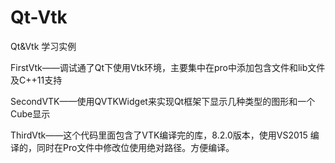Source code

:# Qt-Vtk
 Qt&Vtk 学习实例

FirstVtk——调试通了Qt下使用Vtk环境，主要集中在pro中添加包含文件和lib文件及C++11支持

SecondVTK——使用QVTKWidget来实现Qt框架下显示几种类型的图形和一个Cube显示

ThirdVtk——这个代码里面包含了VTK编译完的库，8.2.0版本，使用VS2015 编译的，同时在Pro文件中修改位使用绝对路径。方便编译。

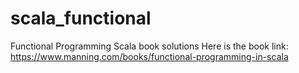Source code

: # scala_functional
Functional Programming Scala book solutions
Here is the book link: https://www.manning.com/books/functional-programming-in-scala
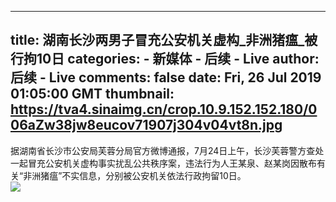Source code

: 
---
title: 湖南长沙两男子冒充公安机关虚构_非洲猪瘟_被行拘10日
categories: 
    - 新媒体
    - 后续 - Live
author: 后续 - Live
comments: false
date: Fri, 26 Jul 2019 01:05:00 GMT
thumbnail: https://tva4.sinaimg.cn/crop.10.9.152.152.180/006aZw38jw8eucov71907j304v04vt8n.jpg
---

<div>   
据湖南省长沙市公安局芙蓉分局官方微博通报，7月24日上午，长沙芙蓉警方查处一起冒充公安机关虚构事实扰乱公共秩序案，违法行为人王某泉、赵某岗因散布有关“非洲猪瘟”不实信息，分别被公安机关依法行政拘留10日。<br><img src="https://tva4.sinaimg.cn/crop.10.9.152.152.180/006aZw38jw8eucov71907j304v04vt8n.jpg" referrerpolicy="no-referrer">  
</div>
            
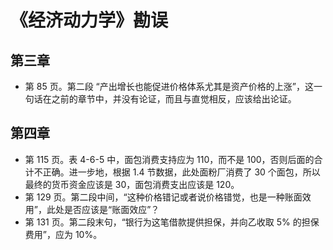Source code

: # 《经济动力学》勘误

## 第三章
- 第 85 页。第二段 “产出增长也能促进价格体系尤其是资产价格的上涨”，这一句话在之前的章节中，并没有论证，而且与直觉相反，应该给出论证。

## 第四章
- 第 115 页。表 4-6-5 中，面包消费支持应为 110，而不是 100，否则后面的合计不正确。进一步地，根据 1.4 节数据，此处面粉厂消费了 30 个面包，所以最终的货币资金应该是 30，面包消费支出应该是 120。
- 第 129 页。第二段中间，“这种价格错记或者说价格错觉，也是一种账面效用”，此处是否应该是“账面效应”？
- 第 131 页。第二段末句，“银行为这笔借款提供担保，并向乙收取 5% 的担保费用”，应为 10%。
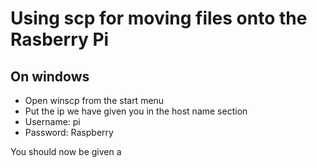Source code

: Using scp for moving files onto the Rasberry Pi
===============================================

On windows
----------

+ Open winscp from the start menu
+ Put the ip we have given you in the host name section
+ Username: pi
+ Password: Raspberry

You should now be given a  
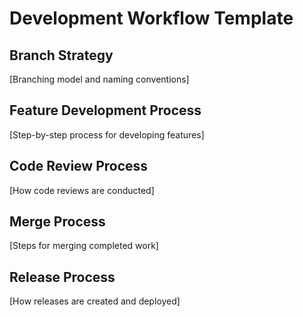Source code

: # Development Workflow Template

## Branch Strategy

[Branching model and naming conventions]

## Feature Development Process

[Step-by-step process for developing features]

## Code Review Process

[How code reviews are conducted]

## Merge Process

[Steps for merging completed work]

## Release Process

[How releases are created and deployed]
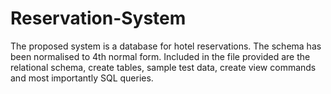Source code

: # Reservation-System

The proposed system is a database for hotel reservations. The schema has been normalised to 4th normal form. Included in the file provided are the relational schema, create tables, sample test data, create view commands and most importantly SQL queries. 
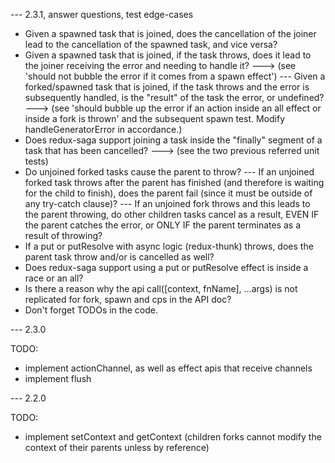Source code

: --- 2.3.1, answer questions, test edge-cases

- Given a spawned task that is joined, does the cancellation of the joiner lead to the cancellation of the spawned task, and vice versa?
- Given a spawned task that is joined, if the task throws, does it lead to the joiner receiving the error and needing to handle it?
---> (see 'should not bubble the error if it comes from a spawn effect')
--- Given a forked/spawned task that is joined, if the task throws and the error is subsequently handled, is the "result" of the task the error, or undefined?
---> (see 'should bubble up the error if an action inside an all effect or inside a fork is thrown' and the subsequent spawn test. Modify handleGeneratorError in accordance.)
- Does redux-saga support joining a task inside the "finally" segment of a task that has been cancelled?
---> (see the two previous referred unit tests)
- Do unjoined forked tasks cause the parent to throw?
--- If an unjoined forked task throws after the parent has finished (and therefore is waiting for the child to finish), does the parent fail (since it must be outside of any try-catch clause)?
--- If an unjoined fork throws and this leads to the parent throwing, do other children tasks cancel as a result, EVEN IF the parent catches the error, or ONLY IF the parent terminates as a result of throwing?
- If a put or putResolve with async logic (redux-thunk) throws, does the parent task throw and/or is cancelled as well?
- Does redux-saga support using a put or putResolve effect is inside a race or an all? 
- Is there a reason why the api call([context, fnName], ...args) is not replicated for fork, spawn and cps in the API doc?
- Don't forget TODOs in the code.

--- 2.3.0

TODO:
- implement actionChannel, as well as effect apis that receive channels
- implement flush

--- 2.2.0

TODO:
- implement setContext and getContext (children forks cannot modify the context of their parents unless by reference)

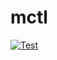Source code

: # mctl

[![Test](https://github.com/shibataka000/mctl/actions/workflows/test.yaml/badge.svg)](https://github.com/shibataka000/mctl/actions/workflows/test.yaml)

::::

> _What to produce_
Copy the material exactly. Do not include the pictures.

> _Solution for this problem_
Source code

:# Qt-Vtk
 Qt&Vtk 学习实例

FirstVtk——调试通了Qt下使用Vtk环境，主要集中在pro中添加包含文件和lib文件及C++11支持

SecondVTK——使用QVTKWidget来实现Qt框架下显示几种类型的图形和一个Cube显示

ThirdVtk——这个代码里面包含了VTK编译完的库，8.2.0版本，使用VS2015 编译的，同时在Pro文件中修改位使用绝对路径。方便编译。

Source code

: # scala_functional
Functional Programming Scala book solutions
Here is the book link: https://www.manning.com/books/functional-programming-in-scala
Source code

: 
---
title: 湖南长沙两男子冒充公安机关虚构_非洲猪瘟_被行拘10日
categories: 
    - 新媒体
    - 后续 - Live
author: 后续 - Live
comments: false
date: Fri, 26 Jul 2019 01:05:00 GMT
thumbnail: https://tva4.sinaimg.cn/crop.10.9.152.152.180/006aZw38jw8eucov71907j304v04vt8n.jpg
---

<div>   
据湖南省长沙市公安局芙蓉分局官方微博通报，7月24日上午，长沙芙蓉警方查处一起冒充公安机关虚构事实扰乱公共秩序案，违法行为人王某泉、赵某岗因散布有关“非洲猪瘟”不实信息，分别被公安机关依法行政拘留10日。<br><img src="https://tva4.sinaimg.cn/crop.10.9.152.152.180/006aZw38jw8eucov71907j304v04vt8n.jpg" referrerpolicy="no-referrer">  
</div>
            
Source code

: # 《经济动力学》勘误

## 第三章
- 第 85 页。第二段 “产出增长也能促进价格体系尤其是资产价格的上涨”，这一句话在之前的章节中，并没有论证，而且与直觉相反，应该给出论证。

## 第四章
- 第 115 页。表 4-6-5 中，面包消费支持应为 110，而不是 100，否则后面的合计不正确。进一步地，根据 1.4 节数据，此处面粉厂消费了 30 个面包，所以最终的货币资金应该是 30，面包消费支出应该是 120。
- 第 129 页。第二段中间，“这种价格错记或者说价格错觉，也是一种账面效用”，此处是否应该是“账面效应”？
- 第 131 页。第二段末句，“银行为这笔借款提供担保，并向乙收取 5% 的担保费用”，应为 10%。
Source code

: Using scp for moving files onto the Rasberry Pi
===============================================

On windows
----------

+ Open winscp from the start menu
+ Put the ip we have given you in the host name section
+ Username: pi
+ Password: Raspberry

You should now be given a  
Source code

: # Development Workflow Template

## Branch Strategy

[Branching model and naming conventions]

## Feature Development Process

[Step-by-step process for developing features]

## Code Review Process

[How code reviews are conducted]

## Merge Process

[Steps for merging completed work]

## Release Process

[How releases are created and deployed]
Source code

: # Reservation-System

The proposed system is a database for hotel reservations. The schema has been normalised to 4th normal form. Included in the file provided are the relational schema, create tables, sample test data, create view commands and most importantly SQL queries. 
Source code

: --- 2.3.1, answer questions, test edge-cases

- Given a spawned task that is joined, does the cancellation of the joiner lead to the cancellation of the spawned task, and vice versa?
- Given a spawned task that is joined, if the task throws, does it lead to the joiner receiving the error and needing to handle it?
---> (see 'should not bubble the error if it comes from a spawn effect')
--- Given a forked/spawned task that is joined, if the task throws and the error is subsequently handled, is the "result" of the task the error, or undefined?
---> (see 'should bubble up the error if an action inside an all effect or inside a fork is thrown' and the subsequent spawn test. Modify handleGeneratorError in accordance.)
- Does redux-saga support joining a task inside the "finally" segment of a task that has been cancelled?
---> (see the two previous referred unit tests)
- Do unjoined forked tasks cause the parent to throw?
--- If an unjoined forked task throws after the parent has finished (and therefore is waiting for the child to finish), does the parent fail (since it must be outside of any try-catch clause)?
--- If an unjoined fork throws and this leads to the parent throwing, do other children tasks cancel as a result, EVEN IF the parent catches the error, or ONLY IF the parent terminates as a result of throwing?
- If a put or putResolve with async logic (redux-thunk) throws, does the parent task throw and/or is cancelled as well?
- Does redux-saga support using a put or putResolve effect is inside a race or an all? 
- Is there a reason why the api call([context, fnName], ...args) is not replicated for fork, spawn and cps in the API doc?
- Don't forget TODOs in the code.

--- 2.3.0

TODO:
- implement actionChannel, as well as effect apis that receive channels
- implement flush

--- 2.2.0

TODO:
- implement setContext and getContext (children forks cannot modify the context of their parents unless by reference)

Source code

: # mctl

[![Test](https://github.com/shibataka000/mctl/actions/workflows/test.yaml/badge.svg)](https://github.com/shibataka000/mctl/actions/workflows/test.yaml)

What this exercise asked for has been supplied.